What is the Black List?
Since 2005, the Black List has released an annual survey of film executives choosing their favorite unproduced screenplays of that year.
The attention this list has given to those screenplays has resulted in more than 300 of them being produced as feature films. Together they amassed more than 270 Academy Award nominations and more than 40 wins, including Oscar-winning pictures “Juno,” “The King’s Speech,” “Argo,” “Spotlight” and “Slumdog Millionaires.”
Leonard’s Twitter page has more than 178,000 followers. So he isn’t just some random guy. But he certainly is more behind-the-scenes than in the spotlight.
QAnon, as described by the Anti-Defamation League, is a “decentralized, far-right political movement rooted in baseless conspiracy theory that the world is controlled by the ‘Deep State,’ a cabal of Satan-worshipping pedophiles, and that former President Donald Trump is the only person who can defeat it.”
When the QAnon messages directed at Leonard included death threats, he started to worry .
“Leonard became more nervous walking on the street in Los Angeles, fearing that each stranger he passed on the sidewalk was a QAnon believer coming to kill him in Q’s name,” Sommer wrote.
The excerpt goes on to explain Leonard learned the origin of his QAnon targeting came from a blogger who was a rejected screenwriter and “portrayed Leonard as a globe-spanning puppet-master, running the Muslim Brotherhood with an attachment of Iranian allies, in between visits to a ‘Cabal-affiliated’ hotel in Los Angeles,” Sommer wrote.

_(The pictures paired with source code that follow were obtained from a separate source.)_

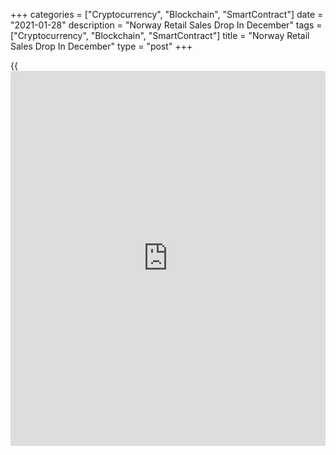 +++
categories = ["Cryptocurrency", "Blockchain", "SmartContract"]
date = "2021-01-28"
description = "Norway Retail Sales Drop In December"
tags = ["Cryptocurrency", "Blockchain", "SmartContract"]
title = "Norway Retail Sales Drop In December"
type = "post"
+++

{{<iframe id="large-banner" src="https://www.bounty.group/#slide=26.0" width="100%" height="600" scrolling="no" style="border: 0px solid rgb(216, 221, 230); border-radius: 3px;">}}

Norway's retail sales dropped in December, figures from Statistics
Norway showed on Thursday.

Retail sales declined 5.7 percent month-on-month in December, after a
2.9 percent increase in November.

Sales of information, communication and [technology][1] equipment
declined 15.3 percent monthly in December. Sales of other household
equipment and culture and recreation of goods fell by 10.7 percent and
12.7 percent, respectively.

Excluding motor vehicles and gas stations, retail sales decreased 5.7
percent monthly in December, after a 3.1 percent increase in the
preceding month.

On a year-on-year basis, retail sales increased 8.0 percent in December,
after a 13.8 percent rise in the prior month.

For comments and feedback [contact](https://www.playgroundfx.com/contact/): editorial@rtt[news](https://www.letsplayfx.com/blog/forex-news-website/).com

[Economic News][2]

 **What parts of the world are seeing the best (and worst) economic
performances lately? Click[here][3] to check out our [Econ Scorecard][3]
and find out! See up-to-the-moment [ranking](https://www.playgroundfx.com/blog/crypto-exchange-ranking/)s for the best and worst
performers in [GDP][4], [unemployment rate][5], [inflation][6] and much
more.**

   1. www.rtt[news](https://www.letsplayfx.com/blog/forex-news-website/).com/
   2. www.rtt[news](https://www.letsplayfx.com/blog/forex-news-website/).com/Content/EconomicNews.aspx
   3. www.rtt[news](https://www.letsplayfx.com/blog/forex-news-website/).com/economic-scorecard/world-rank/industrial-production/highest-performance.aspx
   4. www.rtt[news](https://www.letsplayfx.com/blog/forex-news-website/).com/economic-scorecard/world-rank/GDP/highest-performance.aspx
   5. www.rtt[news](https://www.letsplayfx.com/blog/forex-news-website/).com/economic-scorecard/world-rank/unemployment-rate/lowest-performance.aspx
   6. www.rtt[news](https://www.letsplayfx.com/blog/forex-news-website/).com/economic-scorecard/world-rank/CPI/highest-performance.aspx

The Black List is considered a way to increase diversity in Hollywood, so Leonard symbolized the forces the blogger “thought had stopped him from succeeding,” Sommer wrote, “even though the two men never had any direct interaction.”
Leonard told Sommer, “If he spent half the time working on his craft of screenwriting as he did on this stuff, he might have had a successful screenwriting career.”
The L-E didn’t reach Leonard for comment before publication.